Overall, Mr. Lem is very good at articulating and thinking through the psychological, ontological and metaphysical issues. I think he wanes most went attempting theology. In particular, his whole discussion on a “defective god” at the end is weak. His reasons why we “need” a “defective god” partly hung on the putative fact that traditional gods, including the Judeo-Christian God of the Bible won’t do. Part of his reasoning was:
How do you mean? In a certain sense the god of every religion was defective, because he was encumbered with human qualities, only magnified. The God of the Old Testament, for instance, was a hothead who craved servility and was jealous of other gods. . . the Greek gods had just as many human imperfections, with their quarrelsomeness and their family squabbles—
Lem, Stanislav (2011-12-08), Solaris (Kindle Location 3268), Premier digital Publishing, Kindle Edition.

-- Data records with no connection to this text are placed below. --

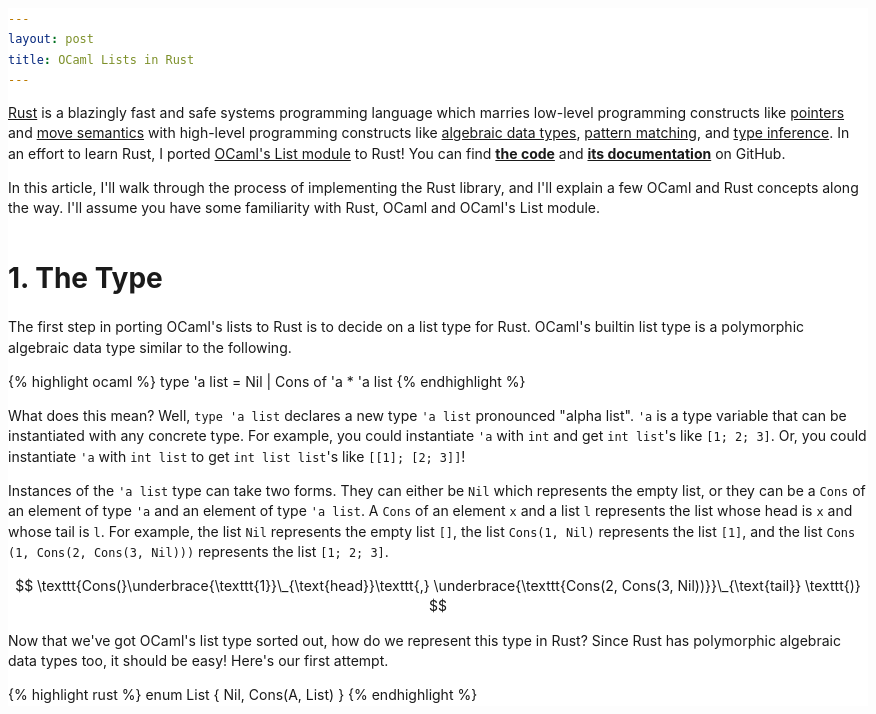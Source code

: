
 ```yaml
---
layout: post
title: OCaml Lists in Rust
---
```


[Rust][rust-lang] is a blazingly fast and safe systems programming language
which marries low-level programming constructs like [pointers][guide-pointers]
and [move semantics][example-move] with high-level programming constructs like
[algebraic data types][example-enum], [pattern matching][example-matching], and
[type inference][example-inference]. In an effort to learn Rust, I ported
[OCaml's List module][ocaml-list] to Rust! You can find **[the
code][rust-list-code]** and **[its documentation][rust-list-doc]** on GitHub.

In this article, I'll walk through the process of implementing the Rust
library, and I'll explain a few OCaml and Rust concepts along the way. I'll
assume you have some familiarity with Rust, OCaml and OCaml's List module.

# 1. The Type #
The first step in porting OCaml's lists to Rust is to decide on a list type for
Rust. OCaml's builtin list type is a polymorphic algebraic data type similar to
the following.

{% highlight ocaml %}
type 'a list = Nil | Cons of 'a * 'a list
{% endhighlight %}

What does this mean? Well, `type 'a list` declares a new type `'a list`
pronounced "alpha list". `'a` is a type variable that can be instantiated with
any concrete type. For example, you could instantiate `'a` with `int` and get
`int list`'s like `[1; 2; 3]`. Or, you could instantiate `'a` with `int list`
to get `int list list`'s like `[[1]; [2; 3]]`!

Instances of the `'a list` type can take two forms. They can either be `Nil`
which represents the empty list, or they can be a `Cons` of an element of type
`'a` and an element of type `'a list`. A `Cons` of an element `x` and a list
`l` represents the list whose head is `x` and whose tail is `l`. For example,
the list `Nil` represents the empty list `[]`, the list `Cons(1, Nil)`
represents the list `[1]`, and the list `Cons(1, Cons(2, Cons(3, Nil)))`
represents the list `[1; 2; 3]`.

$$
\texttt{Cons(}\underbrace{\texttt{1}}\_{\text{head}}\texttt{,} \underbrace{\texttt{Cons(2, Cons(3, Nil))}}\_{\text{tail}} \texttt{)}
$$

Now that we've got OCaml's list type sorted out, how do we represent this type
in Rust? Since Rust has polymorphic algebraic data types too, it should be
easy! Here's our first attempt.

{% highlight rust %}
enum List<A> {
    Nil,
    Cons(A, List<A>)
}
{% endhighlight %}


[rust-list-code]:     http://github.com/mwhittaker/rust-list
[rust-list-doc]:      http://mwhittaker.github.io/rust-list/list/index.html
[rust-list-listdoc]:  http://mwhittaker.github.io/rust-list/list/enum.List.html
[rust-list-macro]:    http://mwhittaker.github.io/rust-list/list/macro.list!.html
[rust-list-toiter]:   http://mwhittaker.github.io/rust-list/list/enum.List.html#method.to_iter
[rust-list-fromiter]: http://mwhittaker.github.io/rust-list/list/enum.List.html#method.from_iter
[rust-list-map]:      http://mwhittaker.github.io/rust-list/list/enum.List.html#method.map
[rust-list-foldleft]: http://mwhittaker.github.io/rust-list/list/enum.List.html#method.fold_left
[rust-lang]:          http://www.rust-lang.org/
[rust-unimplemented]: http://doc.rust-lang.org/std/macro.unimplemented!.html
[rust-trains]:        http://blog.rust-lang.org/2014/12/12/1.0-Timeline.html
[guide-pointers]:     http://doc.rust-lang.org/guide-pointers.html
[guide-macros]:       http://doc.rust-lang.org/guide-macros.html
[example-move]:       http://rustbyexample.com/move.html
[example-enum]:       http://rustbyexample.com/enum.html
[example-matching]:   http://rustbyexample.com/match.html
[example-inference]:  http://rustbyexample.com/type/inference.html
[example-box]:        http://rustbyexample.com/box.html
[example-methods]:    http://rustbyexample.com/methods.html
[example-lifetime]:   http://rustbyexample.com/lifetime.html
[ocaml-list]:         http://caml.inria.fr/pub/docs/old-311/libref/List.html
[rust-map]:           http://doc.rust-lang.org/std/iter/trait.IteratorExt.html#tymethod.map
[rust-filter]:        http://doc.rust-lang.org/std/iter/trait.IteratorExt.html#tymethod.filter
[rust-fold]:          http://doc.rust-lang.org/std/iter/trait.IteratorExt.html#tymethod.fold
[rust-all]:           http://doc.rust-lang.org/std/iter/trait.IteratorExt.html#tymethod.all
[rust-any]:           http://doc.rust-lang.org/std/iter/trait.IteratorExt.html#tymethod.any
[ocaml-foldleft]:     https://github.com/ocaml/ocaml/blob/trunk/stdlib/list.ml#L81-84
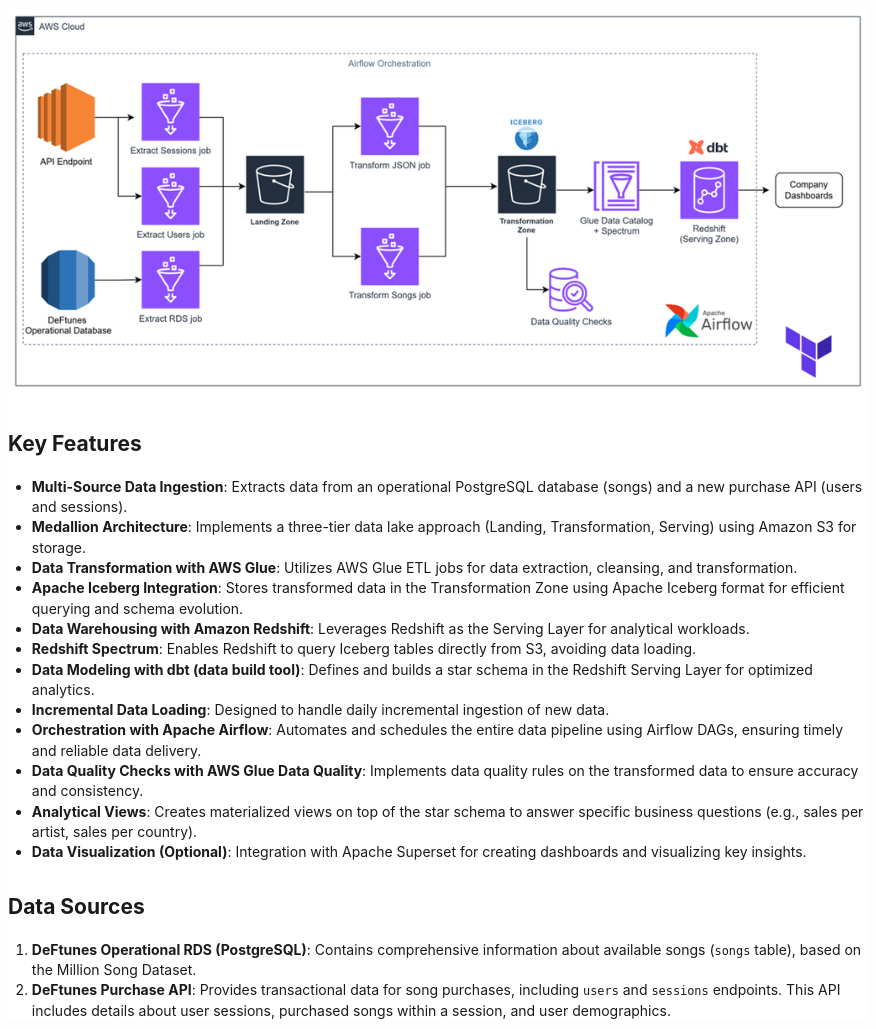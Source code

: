 <img src="images/Capstone-diagram2.png" alt="Capstone_Diagram_Part2" width="1150">

## Key Features

* **Multi-Source Data Ingestion**: Extracts data from an operational PostgreSQL database (songs) and a new purchase API (users and sessions).
* **Medallion Architecture**: Implements a three-tier data lake approach (Landing, Transformation, Serving) using Amazon S3 for storage.
* **Data Transformation with AWS Glue**: Utilizes AWS Glue ETL jobs for data extraction, cleansing, and transformation.
* **Apache Iceberg Integration**: Stores transformed data in the Transformation Zone using Apache Iceberg format for efficient querying and schema evolution.
* **Data Warehousing with Amazon Redshift**: Leverages Redshift as the Serving Layer for analytical workloads.
* **Redshift Spectrum**: Enables Redshift to query Iceberg tables directly from S3, avoiding data loading.
* **Data Modeling with dbt (data build tool)**: Defines and builds a star schema in the Redshift Serving Layer for optimized analytics.
* **Incremental Data Loading**: Designed to handle daily incremental ingestion of new data.
* **Orchestration with Apache Airflow**: Automates and schedules the entire data pipeline using Airflow DAGs, ensuring timely and reliable data delivery.
* **Data Quality Checks with AWS Glue Data Quality**: Implements data quality rules on the transformed data to ensure accuracy and consistency.
* **Analytical Views**: Creates materialized views on top of the star schema to answer specific business questions (e.g., sales per artist, sales per country).
* **Data Visualization (Optional)**: Integration with Apache Superset for creating dashboards and visualizing key insights.

## Data Sources

1.  **DeFtunes Operational RDS (PostgreSQL)**: Contains comprehensive information about available songs (`songs` table), based on the Million Song Dataset.
2.  **DeFtunes Purchase API**: Provides transactional data for song purchases, including `users` and `sessions` endpoints. This API includes details about user sessions, purchased songs within a session, and user demographics.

So this would suggest that the God of the Old Testament is different than that of the New and displayed impatience. Yet a theme that comes through the OT again and again is that of chesed or steadfast loving kindness, where it is emphasized that His loving kindness endures forever. He is so patient that He depicts this through His prophet Habakkuk marrying a prostitute to show how Israel, God’s own bride has prostituted itself to other gods again and again. Yet He will, like Habakkuk, make Israel His bride again. Yes, He is a jealous God and will not allow His earned love to go to another, but He doesn’t deal with this through hot-headed hate, but rather through grace. He will make the prostitute clean by making her new:
And the nations will know that I am the Lord, declares the Lord God, when through you I vindicate my holiness before their eyes. I will take you from the nations and gather you from all the countries and bring you into your own land. I will sprinkle clean water on you, and you shall be clean from all your uncleannesses, and from all your idols I will cleanse you. And I will give you a new heart, and a new spirit I will put within you. And I will remove the heart of stone from your flesh and give you a heart of flesh. And I will put my Spirit within you, and cause you to walk in my statutes and be careful to obey my rules. You shall dwell in the land that I gave to your fathers, and you shall be my people, and I will be your God.
Ezekiel 36:26-38, ESV
Indeed, in Solaris, our protagonist comes away with no real answers. While he doesn’t always ask the right questions, Kris is right in one thing: the answer is found in relationship. It’s in relationship with the very God whom Snaut (and by concurrence, Kris) so easily dismissed.
I highly recommend Solaris both as a story and an opportunity to think through issues of objective truth, relationship and motivation for the work we do.
As I often do, I went between the Kindle and Audible version of this eased by Whispersync for Voice. The narrator on the Audible version, Alessandro Juliani, does an extraordinary job. He embodies the characters of Kelvin, Snaut and Sartorius; I especially love his Snaut. He even does a commendable job with Harey. I heartily recommend the Audible version as well.